Not surprisingly, the agency that originated the story is AFP, a French outfit that often comes up with outlandish press releases. One I researched a few months ago on this blog was headlined with something that was, quite frankly, poo. Untrue.

And the truth in this case is no more that dogs are banned in Switzerland, than that you can’t take selfies with St Bernards. You can, just in case you were considering cancelling your next trip to Switzerland out of concern you would miss out on an iconic selfie. And the story is nothing to do with selfies at all, the word just seems to garner clickbait. Or it now means any photograph with a person or a dog in it.

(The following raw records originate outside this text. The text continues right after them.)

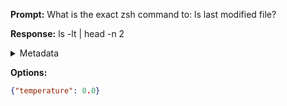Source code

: **Prompt:**
What is the exact zsh command to: ls last modified file?


**Response:**
ls -lt | head -n 2

<details><summary>Metadata</summary>

- Duration: 2107 ms
- Datetime: 2023-08-31T14:16:56.298478
- Model: gpt-3.5-turbo-0613

</details>

**Options:**
```json
{"temperature": 0.0}
```

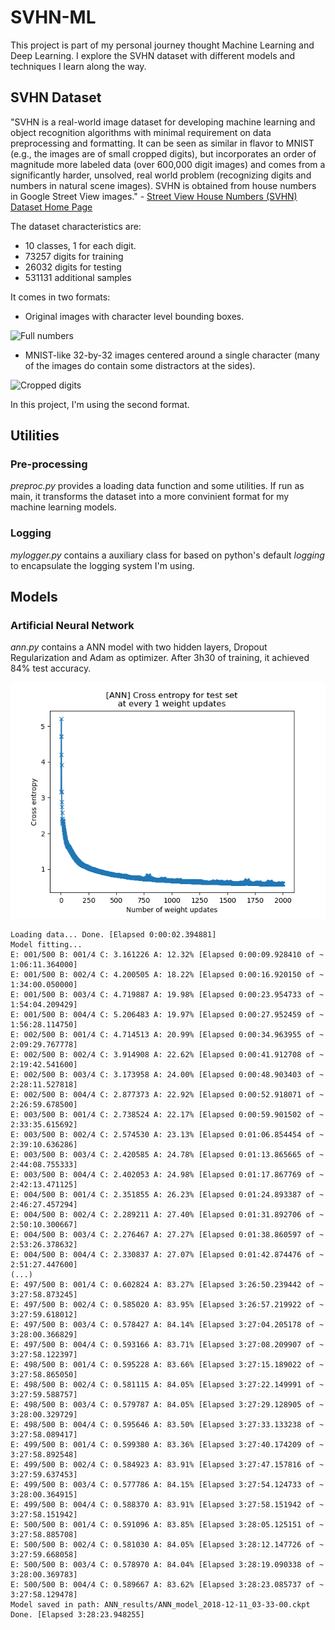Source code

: # SVHN-ML
This project is part of my personal journey thought Machine Learning and Deep Learning. I explore the SVHN dataset with different models and techniques I learn along the way.

## SVHN Dataset
"SVHN is a real-world image dataset for developing machine learning and object recognition algorithms with minimal requirement on data preprocessing and formatting. It can be seen as similar in flavor to MNIST (e.g., the images are of small cropped digits), but incorporates an order of magnitude more labeled data (over 600,000 digit images) and comes from a significantly harder, unsolved, real world problem (recognizing digits and numbers in natural scene images). SVHN is obtained from house numbers in Google Street View images." - [Street View House Numbers (SVHN) Dataset Home Page](http://ufldl.stanford.edu/housenumbers)

The dataset characteristics are:
- 10 classes, 1 for each digit.
- 73257 digits for training
- 26032 digits for testing
- 531131 additional samples

It comes in two formats:
- Original images with character level bounding boxes.

![Full numbers](http://ufldl.stanford.edu/housenumbers/examples_new.png)

- MNIST-like 32-by-32 images centered around a single character (many of the images do contain some distractors at the sides).

![Cropped digits](http://ufldl.stanford.edu/housenumbers/32x32eg.png)

In this project, I'm using the second format.

## Utilities
### Pre-processing
_preproc.py_ provides a loading data function and some utilities. If run as main, it transforms the dataset into a more convinient format for my machine learning models.

### Logging
_mylogger.py_ contains a auxiliary class for based on python's default _logging_ to encapsulate the logging system I'm using.

## Models
### Artificial Neural Network
_ann.py_ contains a ANN model with two hidden layers, Dropout Regularization and Adam as optimizer. After 3h30 of training, it achieved 84% test accuracy.

![Test cross entropy](ANN_results/ANN_cross_entropy_2018-12-11_03-33-00.png)

```
Loading data... Done. [Elapsed 0:00:02.394881]
Model fitting...
E: 001/500 B: 001/4 C: 3.161226 A: 12.32% [Elapsed 0:00:09.928410 of ~ 1:06:11.364000]
E: 001/500 B: 002/4 C: 4.200505 A: 18.22% [Elapsed 0:00:16.920150 of ~ 1:34:00.050000]
E: 001/500 B: 003/4 C: 4.719887 A: 19.98% [Elapsed 0:00:23.954733 of ~ 1:54:04.209429]
E: 001/500 B: 004/4 C: 5.206483 A: 19.97% [Elapsed 0:00:27.952459 of ~ 1:56:28.114750]
E: 002/500 B: 001/4 C: 4.714513 A: 20.99% [Elapsed 0:00:34.963955 of ~ 2:09:29.767778]
E: 002/500 B: 002/4 C: 3.914908 A: 22.62% [Elapsed 0:00:41.912708 of ~ 2:19:42.541600]
E: 002/500 B: 003/4 C: 3.173958 A: 24.00% [Elapsed 0:00:48.903403 of ~ 2:28:11.527818]
E: 002/500 B: 004/4 C: 2.877373 A: 22.92% [Elapsed 0:00:52.918071 of ~ 2:26:59.678500]
E: 003/500 B: 001/4 C: 2.738524 A: 22.17% [Elapsed 0:00:59.901502 of ~ 2:33:35.615692]
E: 003/500 B: 002/4 C: 2.574530 A: 23.13% [Elapsed 0:01:06.854454 of ~ 2:39:10.636286]
E: 003/500 B: 003/4 C: 2.420585 A: 24.78% [Elapsed 0:01:13.865665 of ~ 2:44:08.755333]
E: 003/500 B: 004/4 C: 2.402053 A: 24.98% [Elapsed 0:01:17.867769 of ~ 2:42:13.471125]
E: 004/500 B: 001/4 C: 2.351855 A: 26.23% [Elapsed 0:01:24.893387 of ~ 2:46:27.457294]
E: 004/500 B: 002/4 C: 2.289211 A: 27.40% [Elapsed 0:01:31.892706 of ~ 2:50:10.300667]
E: 004/500 B: 003/4 C: 2.276467 A: 27.27% [Elapsed 0:01:38.860597 of ~ 2:53:26.378632]
E: 004/500 B: 004/4 C: 2.330837 A: 27.07% [Elapsed 0:01:42.874476 of ~ 2:51:27.447600]
(...)
E: 497/500 B: 001/4 C: 0.602824 A: 83.27% [Elapsed 3:26:50.239442 of ~ 3:27:58.873245]
E: 497/500 B: 002/4 C: 0.585020 A: 83.95% [Elapsed 3:26:57.219922 of ~ 3:27:59.618012]
E: 497/500 B: 003/4 C: 0.578427 A: 84.14% [Elapsed 3:27:04.205178 of ~ 3:28:00.366829]
E: 497/500 B: 004/4 C: 0.593166 A: 83.71% [Elapsed 3:27:08.209907 of ~ 3:27:58.122397]
E: 498/500 B: 001/4 C: 0.595228 A: 83.66% [Elapsed 3:27:15.189022 of ~ 3:27:58.865050]
E: 498/500 B: 002/4 C: 0.581115 A: 84.05% [Elapsed 3:27:22.149991 of ~ 3:27:59.588757]
E: 498/500 B: 003/4 C: 0.579787 A: 84.05% [Elapsed 3:27:29.128905 of ~ 3:28:00.329729]
E: 498/500 B: 004/4 C: 0.595646 A: 83.50% [Elapsed 3:27:33.133238 of ~ 3:27:58.089417]
E: 499/500 B: 001/4 C: 0.599380 A: 83.36% [Elapsed 3:27:40.174209 of ~ 3:27:58.892548]
E: 499/500 B: 002/4 C: 0.584923 A: 83.91% [Elapsed 3:27:47.157816 of ~ 3:27:59.637453]
E: 499/500 B: 003/4 C: 0.577786 A: 84.15% [Elapsed 3:27:54.124733 of ~ 3:28:00.364915]
E: 499/500 B: 004/4 C: 0.588370 A: 83.91% [Elapsed 3:27:58.151942 of ~ 3:27:58.151942]
E: 500/500 B: 001/4 C: 0.591096 A: 83.85% [Elapsed 3:28:05.125151 of ~ 3:27:58.885708]
E: 500/500 B: 002/4 C: 0.581030 A: 84.05% [Elapsed 3:28:12.147726 of ~ 3:27:59.668058]
E: 500/500 B: 003/4 C: 0.578970 A: 84.04% [Elapsed 3:28:19.090338 of ~ 3:28:00.369783]
E: 500/500 B: 004/4 C: 0.589667 A: 83.62% [Elapsed 3:28:23.085737 of ~ 3:27:58.129478]
Model saved in path: ANN_results/ANN_model_2018-12-11_03-33-00.ckpt
Done. [Elapsed 3:28:23.948255]
```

Switzerland is keen on the prevention of cruelty to animals. The more lurid presentation of this in the press release is that you are not allowed to kill a goldfish without procedures that are usually reserved for executions in Texas. And budgerigars cannot live in households without another budgerigar of the same sexual orientation. Or some such… perhaps I exaggerate: go google the press release if you want to know. Anyway, it is true that animal rights are more stringently regulated in Switzerland than most countries.

So, to cut to the chase, the real story is that some St Bernard dogs – with whom you can be photographed against a backdrop of Zermatt, on payment of a small fee – are being badly treated.
Swiss St Bernards looking the part
The Swiss animal protection group STS (aka SAP or SPS, depending on the language you speak) has apparently called for the ban, citing examples of dogs not taken for walks, left for long periods without food or water, hanging around in the cold and being kept in miserable conditions. Following a study conducted between 26th January and 4th February this year they have filed a criminal case against the owners of the dogs. At least that is what the organization says at their site, where they have a detailed report in German. Our AFP press release claims that Zermatt Gemeinde “has banned tourists from posing for photos” with the dogs, but I can find nothing about this at the Gemeinde’s web site.

However, some German language newspapers report that the mayor of the Gemeinde has agreed with the two local companies that organise the photographs that they will no longer take pictures of St Bernards on council property, and specifically from two popular vantage points of the Matterhorn, with effect next winter – apparently there are some Japanese tourists this summer who are desperate to have their pictures taken with the dogs and he wouldn’t want to let them down.

I am sure the mayor is an admirable man and an animal lover. However he has had sustained pressure from people who have felt that the animals were being badly treated, culminating in the latest report. He had hoped the lift company would have banned the dogs going up, or that his local veterinary adviser would have said the practice was inherently causing suffering, but neither gambit worked. I don’t really get why the photographers didn’t smarten up their act, but reports suggest they see it as a storm in a teacup.

So it appears there is nothing to stop you having a selfie with a dog of your choice against a backdrop of the Matterhorn, or of someone taking pictures of you getting friendly with a canine in a bar or hotel lobby. Generously, the mayor has suggested that you will still be allowed to take pictures on council property with people dressed as St Bernards (according to Die Welt). Sounds like a job for a ski bum. I’ll be writing my application shortly.
Zermatt in the evening
Incidentally, Zermatt is still open for business and I hear the snow is still good, with over 120km open over the Matterhorn section through to Cervinia.